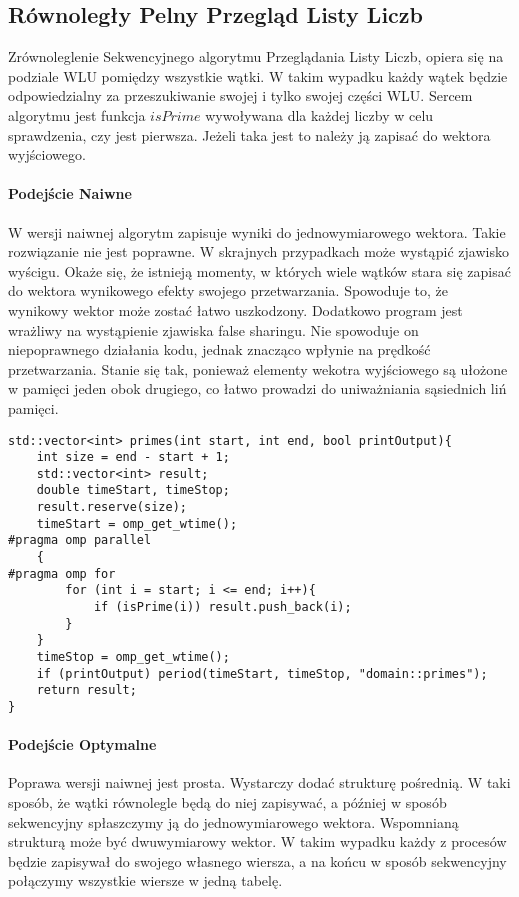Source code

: \documentclass{article}
\begin{document}
            \subsection{Równoległy Pelny Przegląd Listy Liczb}
                Zrównoleglenie Sekwencyjnego algorytmu Przeglądania Listy Liczb, opiera się na podziale \gls{WLU} pomiędzy wszystkie wątki. W takim wypadku każdy wątek będzie odpowiedzialny za przeszukiwanie swojej i tylko swojej części \gls{WLU}. Sercem algorytmu jest funkcja $isPrime$ wywoływana dla każdej liczby w celu sprawdzenia, czy jest pierwsza. Jeżeli taka jest to należy ją zapisać do wektora wyjściowego.
                \paragraph{Podejście Naiwne}
                    W wersji naiwnej algorytm zapisuje wyniki do jednowymiarowego wektora. Takie rozwiązanie nie jest poprawne. W skrajnych przypadkach może wystąpić zjawisko wyścigu. Okaże się, że istnieją momenty, w których wiele wątków stara się zapisać do wektora wynikowego efekty swojego przetwarzania. Spowoduje to, że wynikowy wektor może zostać łatwo uszkodzony. Dodatkowo program jest wrażliwy na wystąpienie zjawiska false sharingu. Nie spowoduje on niepoprawnego działania kodu, jednak znacząco wpłynie na prędkość przetwarzania. Stanie się tak, ponieważ elementy wekotra wyjściowego są ułożone w pamięci jeden obok drugiego, co łatwo prowadzi do uniważniania sąsiednich liń pamięci. 
                    \begin{verbatim}
std::vector<int> primes(int start, int end, bool printOutput){
    int size = end - start + 1;
    std::vector<int> result;
    double timeStart, timeStop;
    result.reserve(size);
    timeStart = omp_get_wtime();
#pragma omp parallel
    {
#pragma omp for
        for (int i = start; i <= end; i++){
            if (isPrime(i)) result.push_back(i);
        }
    }
    timeStop = omp_get_wtime();
    if (printOutput) period(timeStart, timeStop, "domain::primes");
    return result;
}
                    \end{verbatim}
                
                \paragraph{Podejście Optymalne}
                    Poprawa wersji naiwnej jest prosta. Wystarczy dodać strukturę pośrednią. W taki sposób, że wątki równolegle będą do niej zapisywać, a później w sposób sekwencyjny spłaszczymy ją do jednowymiarowego wektora. Wspomnianą strukturą może być dwuwymiarowy wektor. W takim wypadku każdy z procesów będzie zapisywał do swojego własnego wiersza, a na końcu w sposób sekwencyjny połączymy wszystkie wiersze w jedną tabelę.
                    
\end{document}

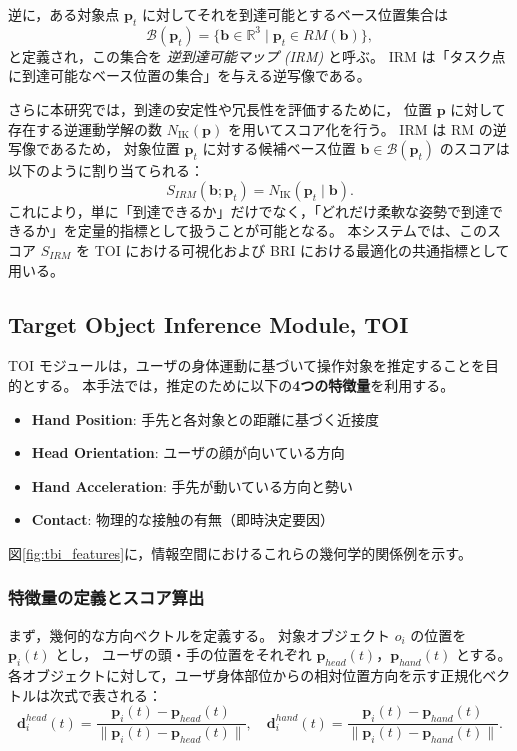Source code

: \documentclass[../../main.tex]{subfiles} %
\begin{document}
逆に，ある対象点 $\mathbf{p}_t$ に対してそれを到達可能とするベース位置集合は
\begin{equation}
\mathcal{B}(\mathbf{p}_t) = \{ \mathbf{b} \in \mathbb{R}^3 \mid \mathbf{p}_t \in RM(\mathbf{b}) \},
\end{equation}
と定義され，この集合を \textit{逆到達可能マップ (IRM)} と呼ぶ。
IRM は「タスク点に到達可能なベース位置の集合」を与える逆写像である。

さらに本研究では，到達の安定性や冗長性を評価するために，
位置 $\mathbf{p}$ に対して存在する逆運動学解の数 $N_{\text{IK}}(\mathbf{p})$ を用いてスコア化を行う。
IRM は RM の逆写像であるため，
対象位置 $\mathbf{p}_t$ に対する候補ベース位置 $\mathbf{b} \in \mathcal{B}(\mathbf{p}_t)$ のスコアは以下のように割り当てられる：
\begin{equation}
S_{IRM}(\mathbf{b}; \mathbf{p}_t) = N_{\text{IK}}(\mathbf{p}_t \mid \mathbf{b}).
\end{equation}
これにより，単に「到達できるか」だけでなく，「どれだけ柔軟な姿勢で到達できるか」を定量的指標として扱うことが可能となる。
本システムでは、このスコア $S_{IRM}$ を TOI における可視化および BRI における最適化の共通指標として用いる。


\subsection{Target Object Inference Module, TOI}

TOI モジュールは，ユーザの身体運動に基づいて操作対象を推定することを目的とする。
本手法では，推定のために以下の\textbf{4つの特徴量}を利用する。
\begin{itemize}
  \item \textbf{Hand Position}: 手先と各対象との距離に基づく近接度
  \item \textbf{Head Orientation}: ユーザの顔が向いている方向
  \item \textbf{Hand Acceleration}: 手先が動いている方向と勢い
  \item \textbf{Contact}: 物理的な接触の有無（即時決定要因）
\end{itemize}

図\ref{fig:tbi_features}に，情報空間におけるこれらの幾何学的関係例を示す。

\subsubsection{特徴量の定義とスコア算出}
まず，幾何的な方向ベクトルを定義する。
対象オブジェクト $o_i$ の位置を $\mathbf{p}_i(t)$ とし，
ユーザの頭・手の位置をそれぞれ $\mathbf{p}_{head}(t)$，$\mathbf{p}_{hand}(t)$ とする。
各オブジェクトに対して，ユーザ身体部位からの相対位置方向を示す正規化ベクトルは次式で表される：
\begin{equation}
\mathbf{d}_i^{head}(t) = \frac{\mathbf{p}_i(t)-\mathbf{p}_{head}(t)}{\|\mathbf{p}_i(t)-\mathbf{p}_{head}(t)\|}, \quad
\mathbf{d}_i^{hand}(t) = \frac{\mathbf{p}_i(t)-\mathbf{p}_{hand}(t)}{\|\mathbf{p}_i(t)-\mathbf{p}_{hand}(t)\|}.
\end{equation}
\end{document}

# [PROBLEM DETAILS]
Output each line of the records exactly. Any picture is skipped.

# [ANSWER SECTION]
Source code

: \documentclass{article}
\begin{document}
            \subsection{Równoległy Pelny Przegląd Listy Liczb}
                Zrównoleglenie Sekwencyjnego algorytmu Przeglądania Listy Liczb, opiera się na podziale \gls{WLU} pomiędzy wszystkie wątki. W takim wypadku każdy wątek będzie odpowiedzialny za przeszukiwanie swojej i tylko swojej części \gls{WLU}. Sercem algorytmu jest funkcja $isPrime$ wywoływana dla każdej liczby w celu sprawdzenia, czy jest pierwsza. Jeżeli taka jest to należy ją zapisać do wektora wyjściowego.
                \paragraph{Podejście Naiwne}
                    W wersji naiwnej algorytm zapisuje wyniki do jednowymiarowego wektora. Takie rozwiązanie nie jest poprawne. W skrajnych przypadkach może wystąpić zjawisko wyścigu. Okaże się, że istnieją momenty, w których wiele wątków stara się zapisać do wektora wynikowego efekty swojego przetwarzania. Spowoduje to, że wynikowy wektor może zostać łatwo uszkodzony. Dodatkowo program jest wrażliwy na wystąpienie zjawiska false sharingu. Nie spowoduje on niepoprawnego działania kodu, jednak znacząco wpłynie na prędkość przetwarzania. Stanie się tak, ponieważ elementy wekotra wyjściowego są ułożone w pamięci jeden obok drugiego, co łatwo prowadzi do uniważniania sąsiednich liń pamięci. 
                    \begin{verbatim}
std::vector<int> primes(int start, int end, bool printOutput){
    int size = end - start + 1;
    std::vector<int> result;
    double timeStart, timeStop;
    result.reserve(size);
    timeStart = omp_get_wtime();
#pragma omp parallel
    {
#pragma omp for
        for (int i = start; i <= end; i++){
            if (isPrime(i)) result.push_back(i);
        }
    }
    timeStop = omp_get_wtime();
    if (printOutput) period(timeStart, timeStop, "domain::primes");
    return result;
}
                    \end{verbatim}
                
                \paragraph{Podejście Optymalne}
                    Poprawa wersji naiwnej jest prosta. Wystarczy dodać strukturę pośrednią. W taki sposób, że wątki równolegle będą do niej zapisywać, a później w sposób sekwencyjny spłaszczymy ją do jednowymiarowego wektora. Wspomnianą strukturą może być dwuwymiarowy wektor. W takim wypadku każdy z procesów będzie zapisywał do swojego własnego wiersza, a na końcu w sposób sekwencyjny połączymy wszystkie wiersze w jedną tabelę.
                    
\end{document}

Source code

: \documentclass[../../main.tex]{subfiles} %
\begin{document}
逆に，ある対象点 $\mathbf{p}_t$ に対してそれを到達可能とするベース位置集合は
\begin{equation}
\mathcal{B}(\mathbf{p}_t) = \{ \mathbf{b} \in \mathbb{R}^3 \mid \mathbf{p}_t \in RM(\mathbf{b}) \},
\end{equation}
と定義され，この集合を \textit{逆到達可能マップ (IRM)} と呼ぶ。
IRM は「タスク点に到達可能なベース位置の集合」を与える逆写像である。

さらに本研究では，到達の安定性や冗長性を評価するために，
位置 $\mathbf{p}$ に対して存在する逆運動学解の数 $N_{\text{IK}}(\mathbf{p})$ を用いてスコア化を行う。
IRM は RM の逆写像であるため，
対象位置 $\mathbf{p}_t$ に対する候補ベース位置 $\mathbf{b} \in \mathcal{B}(\mathbf{p}_t)$ のスコアは以下のように割り当てられる：
\begin{equation}
S_{IRM}(\mathbf{b}; \mathbf{p}_t) = N_{\text{IK}}(\mathbf{p}_t \mid \mathbf{b}).
\end{equation}
これにより，単に「到達できるか」だけでなく，「どれだけ柔軟な姿勢で到達できるか」を定量的指標として扱うことが可能となる。
本システムでは、このスコア $S_{IRM}$ を TOI における可視化および BRI における最適化の共通指標として用いる。


\subsection{Target Object Inference Module, TOI}

TOI モジュールは，ユーザの身体運動に基づいて操作対象を推定することを目的とする。
本手法では，推定のために以下の\textbf{4つの特徴量}を利用する。
\begin{itemize}
  \item \textbf{Hand Position}: 手先と各対象との距離に基づく近接度
  \item \textbf{Head Orientation}: ユーザの顔が向いている方向
  \item \textbf{Hand Acceleration}: 手先が動いている方向と勢い
  \item \textbf{Contact}: 物理的な接触の有無（即時決定要因）
\end{itemize}

図\ref{fig:tbi_features}に，情報空間におけるこれらの幾何学的関係例を示す。

\subsubsection{特徴量の定義とスコア算出}
まず，幾何的な方向ベクトルを定義する。
対象オブジェクト $o_i$ の位置を $\mathbf{p}_i(t)$ とし，
ユーザの頭・手の位置をそれぞれ $\mathbf{p}_{head}(t)$，$\mathbf{p}_{hand}(t)$ とする。
各オブジェクトに対して，ユーザ身体部位からの相対位置方向を示す正規化ベクトルは次式で表される：
\begin{equation}
\mathbf{d}_i^{head}(t) = \frac{\mathbf{p}_i(t)-\mathbf{p}_{head}(t)}{\|\mathbf{p}_i(t)-\mathbf{p}_{head}(t)\|}, \quad
\mathbf{d}_i^{hand}(t) = \frac{\mathbf{p}_i(t)-\mathbf{p}_{hand}(t)}{\|\mathbf{p}_i(t)-\mathbf{p}_{hand}(t)\|}.
\end{equation}
\end{document}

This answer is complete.